_WHAT YOU NEED TO DO_: Please set down all of the data below verbatim.

Data items
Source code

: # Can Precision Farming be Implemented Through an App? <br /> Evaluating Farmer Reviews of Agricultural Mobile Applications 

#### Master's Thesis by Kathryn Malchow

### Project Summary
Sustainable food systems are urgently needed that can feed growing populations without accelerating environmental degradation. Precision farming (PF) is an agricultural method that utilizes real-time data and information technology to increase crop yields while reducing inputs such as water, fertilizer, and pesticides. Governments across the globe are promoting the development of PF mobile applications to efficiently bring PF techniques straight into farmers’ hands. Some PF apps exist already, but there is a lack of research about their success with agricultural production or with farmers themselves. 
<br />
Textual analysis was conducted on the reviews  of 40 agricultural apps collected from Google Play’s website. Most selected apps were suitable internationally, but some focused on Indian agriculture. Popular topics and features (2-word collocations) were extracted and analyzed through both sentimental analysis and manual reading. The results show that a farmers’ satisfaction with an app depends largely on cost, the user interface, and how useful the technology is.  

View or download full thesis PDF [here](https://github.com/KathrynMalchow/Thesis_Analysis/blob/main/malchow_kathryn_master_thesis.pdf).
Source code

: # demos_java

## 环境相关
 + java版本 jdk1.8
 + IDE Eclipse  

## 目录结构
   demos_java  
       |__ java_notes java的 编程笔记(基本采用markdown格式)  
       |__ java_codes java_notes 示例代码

_TASK SOLUTION_:
Source code

: # Can Precision Farming be Implemented Through an App? <br /> Evaluating Farmer Reviews of Agricultural Mobile Applications 

#### Master's Thesis by Kathryn Malchow

### Project Summary
Sustainable food systems are urgently needed that can feed growing populations without accelerating environmental degradation. Precision farming (PF) is an agricultural method that utilizes real-time data and information technology to increase crop yields while reducing inputs such as water, fertilizer, and pesticides. Governments across the globe are promoting the development of PF mobile applications to efficiently bring PF techniques straight into farmers’ hands. Some PF apps exist already, but there is a lack of research about their success with agricultural production or with farmers themselves. 
<br />
Textual analysis was conducted on the reviews  of 40 agricultural apps collected from Google Play’s website. Most selected apps were suitable internationally, but some focused on Indian agriculture. Popular topics and features (2-word collocations) were extracted and analyzed through both sentimental analysis and manual reading. The results show that a farmers’ satisfaction with an app depends largely on cost, the user interface, and how useful the technology is.  

View or download full thesis PDF [here](https://github.com/KathrynMalchow/Thesis_Analysis/blob/main/malchow_kathryn_master_thesis.pdf).
Source code

: # demos_java

## 环境相关
 + java版本 jdk1.8
 + IDE Eclipse  

## 目录结构
   demos_java  
       |__ java_notes java的 编程笔记(基本采用markdown格式)  
       |__ java_codes java_notes 示例代码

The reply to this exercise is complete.